# Records for this exercise
-----

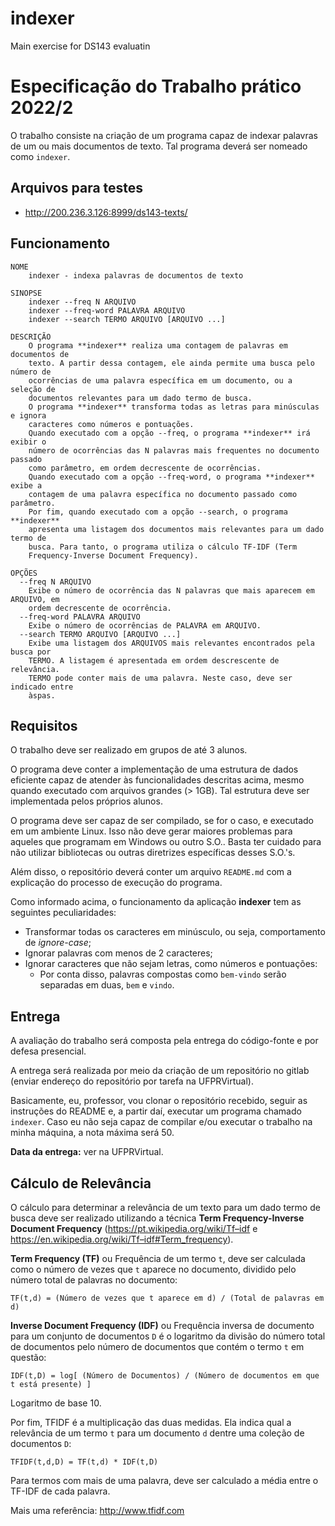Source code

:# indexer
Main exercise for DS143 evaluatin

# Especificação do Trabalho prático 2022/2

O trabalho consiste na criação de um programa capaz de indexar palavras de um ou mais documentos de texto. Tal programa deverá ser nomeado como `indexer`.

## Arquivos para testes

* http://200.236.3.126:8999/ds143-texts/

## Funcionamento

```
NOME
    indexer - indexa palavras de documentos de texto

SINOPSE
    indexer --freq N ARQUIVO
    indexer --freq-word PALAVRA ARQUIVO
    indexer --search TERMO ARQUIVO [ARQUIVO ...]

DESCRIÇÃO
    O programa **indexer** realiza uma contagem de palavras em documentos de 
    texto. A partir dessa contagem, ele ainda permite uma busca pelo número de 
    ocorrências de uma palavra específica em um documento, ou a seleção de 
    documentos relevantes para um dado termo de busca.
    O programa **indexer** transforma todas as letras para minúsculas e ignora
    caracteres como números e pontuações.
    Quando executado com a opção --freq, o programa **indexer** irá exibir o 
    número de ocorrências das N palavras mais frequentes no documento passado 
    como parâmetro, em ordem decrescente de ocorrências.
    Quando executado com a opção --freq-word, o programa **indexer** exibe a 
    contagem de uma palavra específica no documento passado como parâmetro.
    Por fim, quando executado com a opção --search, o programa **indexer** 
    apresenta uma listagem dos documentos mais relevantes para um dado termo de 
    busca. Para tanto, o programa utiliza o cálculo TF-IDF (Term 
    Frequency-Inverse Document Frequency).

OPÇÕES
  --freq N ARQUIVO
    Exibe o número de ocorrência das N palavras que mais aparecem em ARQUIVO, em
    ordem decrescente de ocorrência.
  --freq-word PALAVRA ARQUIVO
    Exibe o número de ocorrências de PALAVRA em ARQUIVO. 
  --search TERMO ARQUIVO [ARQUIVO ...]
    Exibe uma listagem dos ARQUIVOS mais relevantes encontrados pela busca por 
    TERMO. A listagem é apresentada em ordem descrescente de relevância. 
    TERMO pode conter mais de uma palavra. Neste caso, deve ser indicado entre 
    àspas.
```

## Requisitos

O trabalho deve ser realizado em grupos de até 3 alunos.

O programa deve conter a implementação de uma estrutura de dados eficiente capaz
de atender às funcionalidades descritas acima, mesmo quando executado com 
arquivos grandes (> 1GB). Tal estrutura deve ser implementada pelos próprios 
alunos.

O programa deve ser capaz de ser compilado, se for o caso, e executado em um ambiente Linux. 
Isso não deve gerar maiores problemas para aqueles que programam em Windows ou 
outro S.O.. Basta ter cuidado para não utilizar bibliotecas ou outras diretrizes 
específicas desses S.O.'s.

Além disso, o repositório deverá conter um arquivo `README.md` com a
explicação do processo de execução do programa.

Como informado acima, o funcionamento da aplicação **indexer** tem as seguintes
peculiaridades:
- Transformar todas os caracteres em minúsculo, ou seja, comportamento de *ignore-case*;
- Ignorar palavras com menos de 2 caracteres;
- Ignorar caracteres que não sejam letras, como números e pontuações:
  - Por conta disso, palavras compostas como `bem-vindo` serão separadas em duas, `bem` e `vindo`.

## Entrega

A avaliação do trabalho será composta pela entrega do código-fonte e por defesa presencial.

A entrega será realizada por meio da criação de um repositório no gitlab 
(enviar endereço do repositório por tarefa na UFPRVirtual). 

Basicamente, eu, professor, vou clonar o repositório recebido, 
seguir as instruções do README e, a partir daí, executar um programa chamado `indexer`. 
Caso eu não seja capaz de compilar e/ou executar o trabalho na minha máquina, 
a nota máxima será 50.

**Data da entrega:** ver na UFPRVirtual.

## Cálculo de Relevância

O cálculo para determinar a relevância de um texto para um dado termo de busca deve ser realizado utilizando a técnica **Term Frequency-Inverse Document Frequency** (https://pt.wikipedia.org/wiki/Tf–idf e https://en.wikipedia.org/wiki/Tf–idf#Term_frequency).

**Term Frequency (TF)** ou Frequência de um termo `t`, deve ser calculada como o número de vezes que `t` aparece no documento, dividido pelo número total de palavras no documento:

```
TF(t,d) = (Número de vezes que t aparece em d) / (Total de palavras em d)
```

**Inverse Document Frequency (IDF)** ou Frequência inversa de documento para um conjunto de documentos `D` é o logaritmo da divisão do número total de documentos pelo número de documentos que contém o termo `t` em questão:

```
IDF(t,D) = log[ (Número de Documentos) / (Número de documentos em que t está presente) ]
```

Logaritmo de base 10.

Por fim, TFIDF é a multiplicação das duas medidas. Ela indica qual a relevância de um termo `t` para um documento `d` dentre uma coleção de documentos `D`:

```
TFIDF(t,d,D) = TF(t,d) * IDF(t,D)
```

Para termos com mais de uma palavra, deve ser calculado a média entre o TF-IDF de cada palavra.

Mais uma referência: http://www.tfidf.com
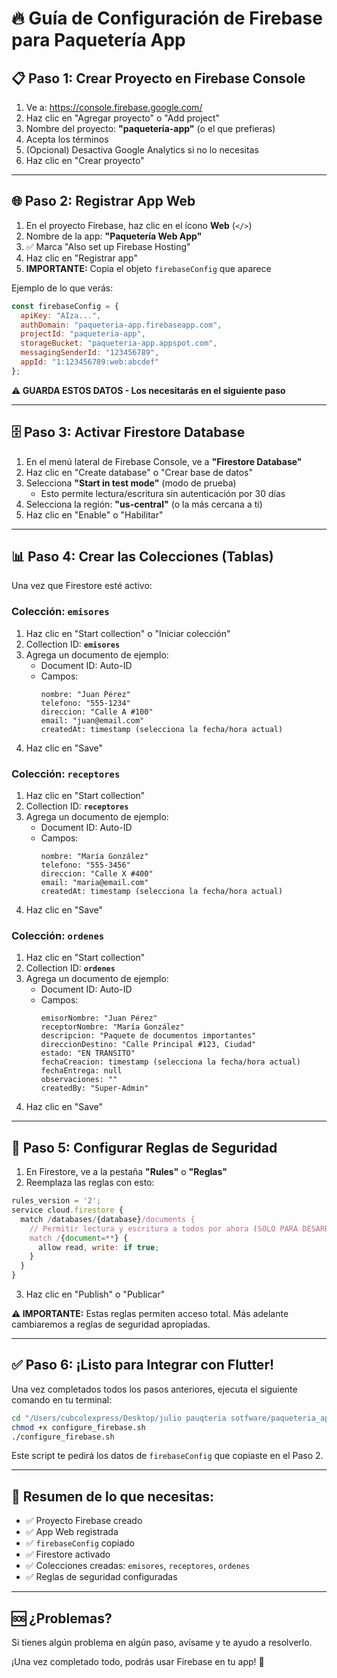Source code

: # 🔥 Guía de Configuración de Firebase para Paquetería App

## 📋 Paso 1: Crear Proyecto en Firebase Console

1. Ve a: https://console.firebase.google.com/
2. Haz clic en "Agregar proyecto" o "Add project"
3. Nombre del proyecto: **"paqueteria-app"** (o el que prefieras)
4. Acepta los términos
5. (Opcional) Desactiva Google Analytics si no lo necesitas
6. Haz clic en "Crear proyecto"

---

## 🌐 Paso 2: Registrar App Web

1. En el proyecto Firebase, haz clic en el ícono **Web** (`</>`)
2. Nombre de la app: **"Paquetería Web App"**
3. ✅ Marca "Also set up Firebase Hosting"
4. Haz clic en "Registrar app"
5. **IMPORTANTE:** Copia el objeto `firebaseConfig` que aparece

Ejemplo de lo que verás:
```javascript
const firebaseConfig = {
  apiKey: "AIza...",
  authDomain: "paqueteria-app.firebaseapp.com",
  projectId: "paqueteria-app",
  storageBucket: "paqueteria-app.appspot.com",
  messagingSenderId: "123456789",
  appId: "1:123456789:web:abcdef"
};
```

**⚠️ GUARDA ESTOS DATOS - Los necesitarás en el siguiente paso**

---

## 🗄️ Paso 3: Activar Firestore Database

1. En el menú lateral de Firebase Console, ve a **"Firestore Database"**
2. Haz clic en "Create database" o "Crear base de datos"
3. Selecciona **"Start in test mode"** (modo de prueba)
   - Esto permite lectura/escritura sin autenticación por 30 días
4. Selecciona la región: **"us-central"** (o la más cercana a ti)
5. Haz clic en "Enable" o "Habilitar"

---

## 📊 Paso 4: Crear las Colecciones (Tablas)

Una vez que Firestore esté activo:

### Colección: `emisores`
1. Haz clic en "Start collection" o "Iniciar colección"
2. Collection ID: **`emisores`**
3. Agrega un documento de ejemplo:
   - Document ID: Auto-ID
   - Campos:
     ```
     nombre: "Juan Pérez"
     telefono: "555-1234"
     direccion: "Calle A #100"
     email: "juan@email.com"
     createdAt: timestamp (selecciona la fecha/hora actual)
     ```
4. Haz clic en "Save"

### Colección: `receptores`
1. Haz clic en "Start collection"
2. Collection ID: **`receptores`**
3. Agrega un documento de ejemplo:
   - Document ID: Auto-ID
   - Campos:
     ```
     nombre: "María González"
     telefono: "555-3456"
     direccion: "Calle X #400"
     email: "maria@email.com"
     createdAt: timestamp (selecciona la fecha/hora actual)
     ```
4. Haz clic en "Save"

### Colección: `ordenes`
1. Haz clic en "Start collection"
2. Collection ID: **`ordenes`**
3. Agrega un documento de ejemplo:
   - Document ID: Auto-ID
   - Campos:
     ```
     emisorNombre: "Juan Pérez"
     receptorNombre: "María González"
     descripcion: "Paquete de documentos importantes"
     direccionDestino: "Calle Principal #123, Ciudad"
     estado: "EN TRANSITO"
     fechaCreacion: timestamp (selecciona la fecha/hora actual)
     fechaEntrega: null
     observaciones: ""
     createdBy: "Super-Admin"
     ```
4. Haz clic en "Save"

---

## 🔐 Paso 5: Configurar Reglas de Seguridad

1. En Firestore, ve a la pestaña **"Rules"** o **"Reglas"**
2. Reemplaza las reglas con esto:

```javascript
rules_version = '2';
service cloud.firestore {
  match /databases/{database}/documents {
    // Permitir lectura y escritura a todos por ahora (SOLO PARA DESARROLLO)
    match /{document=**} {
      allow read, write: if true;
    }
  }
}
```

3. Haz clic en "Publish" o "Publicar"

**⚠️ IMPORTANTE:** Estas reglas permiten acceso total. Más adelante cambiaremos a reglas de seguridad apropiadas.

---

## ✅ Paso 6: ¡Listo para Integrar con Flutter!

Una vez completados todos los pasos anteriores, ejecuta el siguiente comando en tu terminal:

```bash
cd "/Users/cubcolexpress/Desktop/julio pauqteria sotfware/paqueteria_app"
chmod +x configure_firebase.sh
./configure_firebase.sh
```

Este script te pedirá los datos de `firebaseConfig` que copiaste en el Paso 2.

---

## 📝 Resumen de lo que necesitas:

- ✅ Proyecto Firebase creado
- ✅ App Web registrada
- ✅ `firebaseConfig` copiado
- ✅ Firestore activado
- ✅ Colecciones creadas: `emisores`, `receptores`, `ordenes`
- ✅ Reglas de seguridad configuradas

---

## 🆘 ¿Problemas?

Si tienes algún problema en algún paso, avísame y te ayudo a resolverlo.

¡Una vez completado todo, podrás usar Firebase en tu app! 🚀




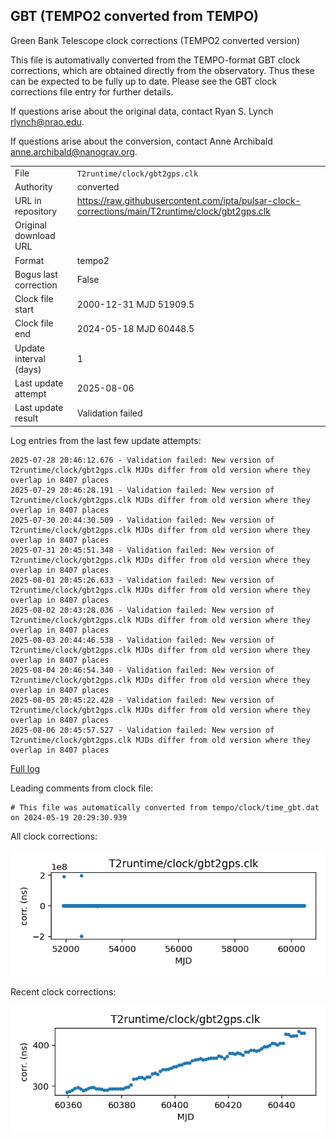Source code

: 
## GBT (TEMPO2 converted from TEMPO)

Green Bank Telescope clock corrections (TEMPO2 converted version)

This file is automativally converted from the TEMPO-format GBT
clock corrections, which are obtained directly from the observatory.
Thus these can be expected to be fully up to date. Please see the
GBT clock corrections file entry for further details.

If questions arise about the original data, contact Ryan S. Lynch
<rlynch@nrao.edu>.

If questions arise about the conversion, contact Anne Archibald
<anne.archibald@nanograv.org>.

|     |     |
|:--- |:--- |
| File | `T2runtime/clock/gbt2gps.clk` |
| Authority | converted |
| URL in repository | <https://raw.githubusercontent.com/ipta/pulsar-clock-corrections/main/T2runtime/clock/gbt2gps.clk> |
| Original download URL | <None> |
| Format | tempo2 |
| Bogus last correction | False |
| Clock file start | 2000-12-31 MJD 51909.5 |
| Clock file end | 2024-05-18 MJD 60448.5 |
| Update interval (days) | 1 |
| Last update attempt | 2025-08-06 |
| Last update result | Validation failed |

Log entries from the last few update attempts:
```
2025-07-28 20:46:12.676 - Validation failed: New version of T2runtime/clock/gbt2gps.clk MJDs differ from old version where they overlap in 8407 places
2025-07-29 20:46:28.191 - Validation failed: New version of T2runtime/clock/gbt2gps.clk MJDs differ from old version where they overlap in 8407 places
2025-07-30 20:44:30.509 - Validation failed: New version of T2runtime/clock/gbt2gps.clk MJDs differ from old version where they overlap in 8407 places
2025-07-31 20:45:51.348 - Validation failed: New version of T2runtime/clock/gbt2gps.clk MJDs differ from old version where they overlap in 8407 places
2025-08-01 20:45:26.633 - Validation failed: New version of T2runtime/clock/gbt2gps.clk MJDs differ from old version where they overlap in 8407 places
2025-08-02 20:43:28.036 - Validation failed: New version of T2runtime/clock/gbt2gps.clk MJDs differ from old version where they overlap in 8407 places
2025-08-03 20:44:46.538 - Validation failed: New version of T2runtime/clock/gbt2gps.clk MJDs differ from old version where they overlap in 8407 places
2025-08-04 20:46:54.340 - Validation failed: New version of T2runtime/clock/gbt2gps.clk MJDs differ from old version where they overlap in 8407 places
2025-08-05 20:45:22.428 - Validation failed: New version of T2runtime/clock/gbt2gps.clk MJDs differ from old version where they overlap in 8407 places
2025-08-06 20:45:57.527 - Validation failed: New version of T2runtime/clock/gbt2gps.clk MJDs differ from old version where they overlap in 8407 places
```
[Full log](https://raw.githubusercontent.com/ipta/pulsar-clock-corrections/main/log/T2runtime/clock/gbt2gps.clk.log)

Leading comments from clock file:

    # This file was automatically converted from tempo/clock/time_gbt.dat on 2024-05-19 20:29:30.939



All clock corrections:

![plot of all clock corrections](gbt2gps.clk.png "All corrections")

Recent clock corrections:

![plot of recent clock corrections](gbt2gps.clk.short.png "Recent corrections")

-----

# Your assignment
In the data above, retype exactly and only the lines between the one holding "Basicamente, eu, professor, vou" and the one holding "O cálculo para", inclusive.

# Result
Basicamente, eu, professor, vou clonar o repositório recebido, 
seguir as instruções do README e, a partir daí, executar um programa chamado `indexer`. 
Caso eu não seja capaz de compilar e/ou executar o trabalho na minha máquina, 
a nota máxima será 50.

**Data da entrega:** ver na UFPRVirtual.

## Cálculo de Relevância

O cálculo para determinar a relevância de um texto para um dado termo de busca deve ser realizado utilizando a técnica **Term Frequency-Inverse Document Frequency** (https://pt.wikipedia.org/wiki/Tf–idf e https://en.wikipedia.org/wiki/Tf–idf#Term_frequency).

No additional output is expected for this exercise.